Your objective:
Where the listing shows an image, skip it and output all other material unchanged.

*** Extracted information ***

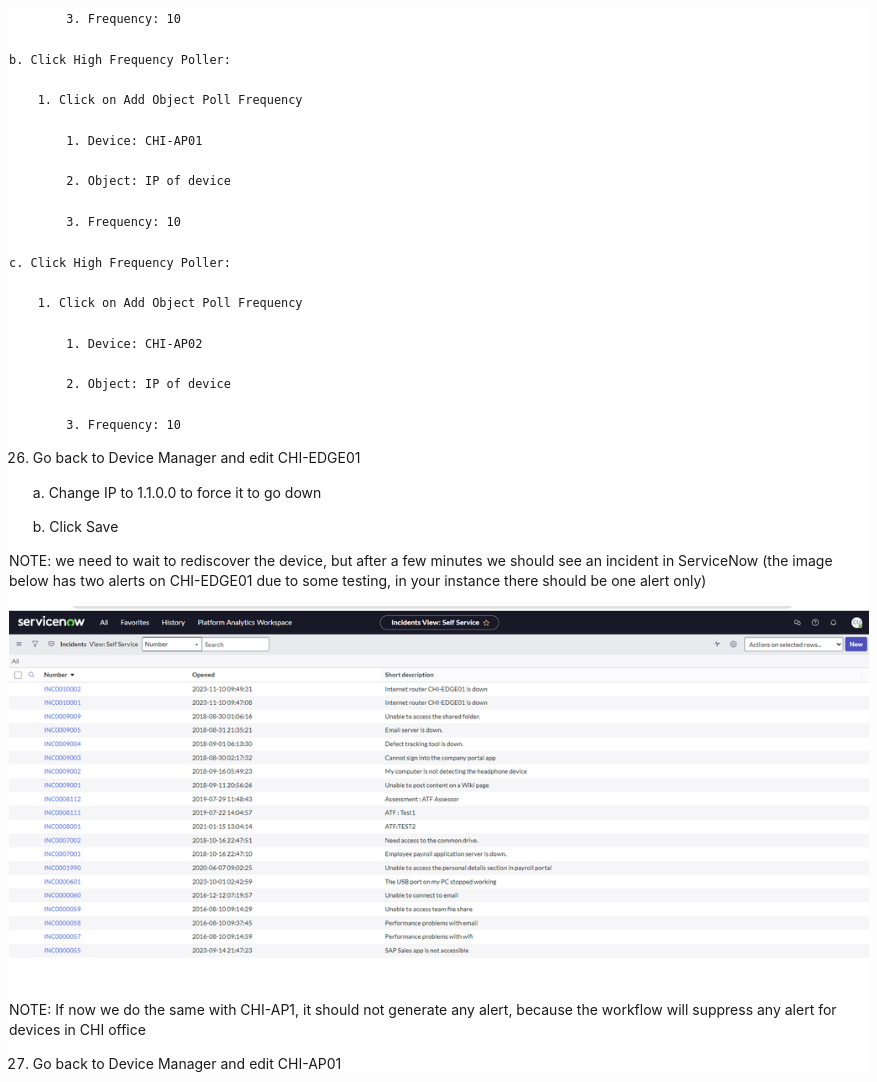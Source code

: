 			3. Frequency: 10 

	b. Click High Frequency Poller:

		1. Click on Add Object Poll Frequency

			1. Device: CHI-AP01

			2. Object: IP of device

			3. Frequency: 10 

	c. Click High Frequency Poller:

		1. Click on Add Object Poll Frequency

			1. Device: CHI-AP02

			2. Object: IP of device

			3. Frequency: 10 


26. Go back to Device Manager and edit CHI-EDGE01

	a. Change IP to 1.1.0.0 to force it to go down

	b. Click Save

NOTE: we need to wait to rediscover the device, but after a few minutes we should see an incident in ServiceNow (the image below has two alerts on CHI-EDGE01 due to some testing, in your instance there should be one alert only)

![IBM SevOne Automated Network Observability](img/suppress/Img11.png)

NOTE: If now we do the same with CHI-AP1, it should not generate any alert, because the workflow will suppress any alert for devices in CHI office

27. Go back to Device Manager and edit CHI-AP01
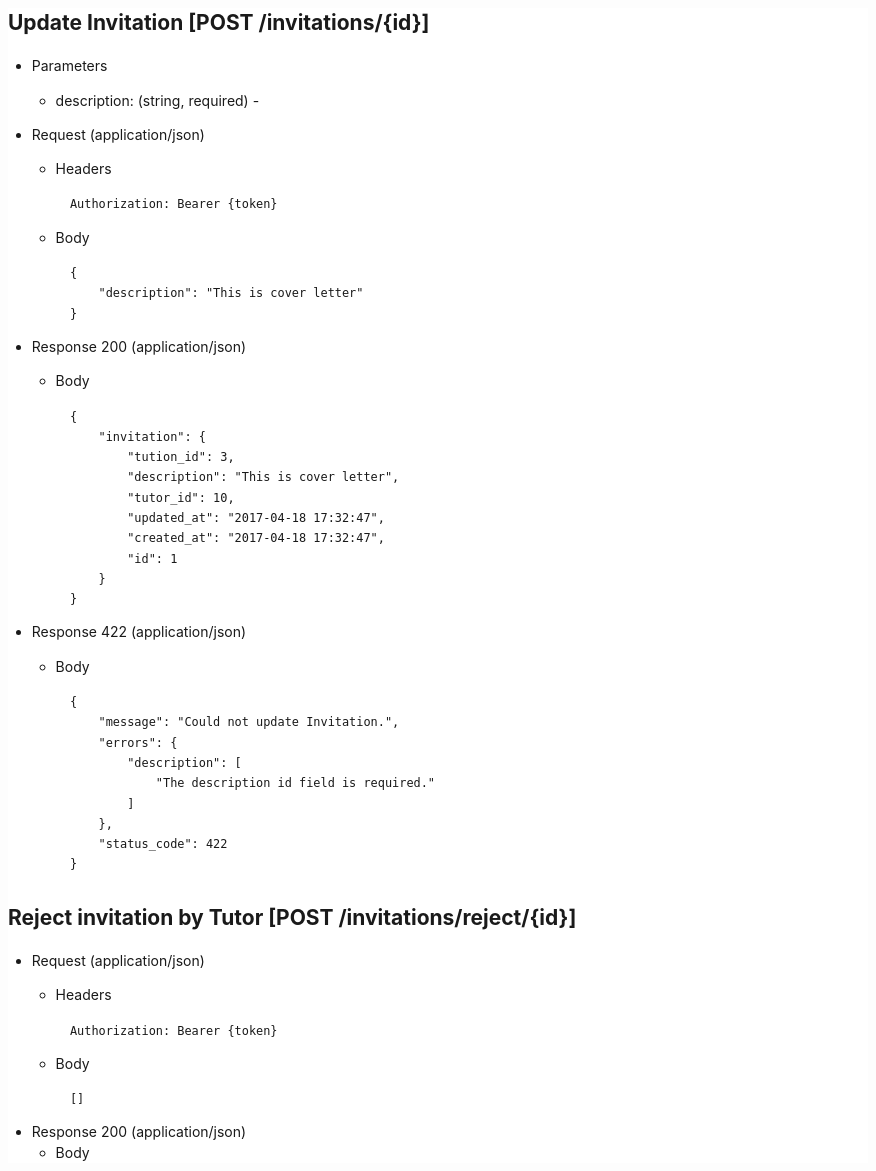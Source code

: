 ## Update Invitation [POST /invitations/{id}]


+ Parameters
    + description: (string, required) - 

+ Request (application/json)
    + Headers

            Authorization: Bearer {token}
    + Body

            {
                "description": "This is cover letter"
            }

+ Response 200 (application/json)
    + Body

            {
                "invitation": {
                    "tution_id": 3,
                    "description": "This is cover letter",
                    "tutor_id": 10,
                    "updated_at": "2017-04-18 17:32:47",
                    "created_at": "2017-04-18 17:32:47",
                    "id": 1
                }
            }

+ Response 422 (application/json)
    + Body

            {
                "message": "Could not update Invitation.",
                "errors": {
                    "description": [
                        "The description id field is required."
                    ]
                },
                "status_code": 422
            }

## Reject invitation by Tutor [POST /invitations/reject/{id}]


+ Request (application/json)
    + Headers

            Authorization: Bearer {token}
    + Body

            []

+ Response 200 (application/json)
    + Body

*** End of Extracted information ***

Task solution:
Source code

: 			3. Frequency: 10 

	b. Click High Frequency Poller:

		1. Click on Add Object Poll Frequency

			1. Device: CHI-AP01

			2. Object: IP of device

			3. Frequency: 10 

	c. Click High Frequency Poller:

		1. Click on Add Object Poll Frequency

			1. Device: CHI-AP02

			2. Object: IP of device

			3. Frequency: 10 


26. Go back to Device Manager and edit CHI-EDGE01

	a. Change IP to 1.1.0.0 to force it to go down

	b. Click Save

NOTE: we need to wait to rediscover the device, but after a few minutes we should see an incident in ServiceNow (the image below has two alerts on CHI-EDGE01 due to some testing, in your instance there should be one alert only)

![IBM SevOne Automated Network Observability](img/suppress/Img11.png)

NOTE: If now we do the same with CHI-AP1, it should not generate any alert, because the workflow will suppress any alert for devices in CHI office

27. Go back to Device Manager and edit CHI-AP01
Source code

: ## Update Invitation [POST /invitations/{id}]


+ Parameters
    + description: (string, required) - 

+ Request (application/json)
    + Headers

            Authorization: Bearer {token}
    + Body

            {
                "description": "This is cover letter"
            }

+ Response 200 (application/json)
    + Body

            {
                "invitation": {
                    "tution_id": 3,
                    "description": "This is cover letter",
                    "tutor_id": 10,
                    "updated_at": "2017-04-18 17:32:47",
                    "created_at": "2017-04-18 17:32:47",
                    "id": 1
                }
            }

+ Response 422 (application/json)
    + Body

            {
                "message": "Could not update Invitation.",
                "errors": {
                    "description": [
                        "The description id field is required."
                    ]
                },
                "status_code": 422
            }

## Reject invitation by Tutor [POST /invitations/reject/{id}]


+ Request (application/json)
    + Headers

            Authorization: Bearer {token}
    + Body

            []

+ Response 200 (application/json)
    + Body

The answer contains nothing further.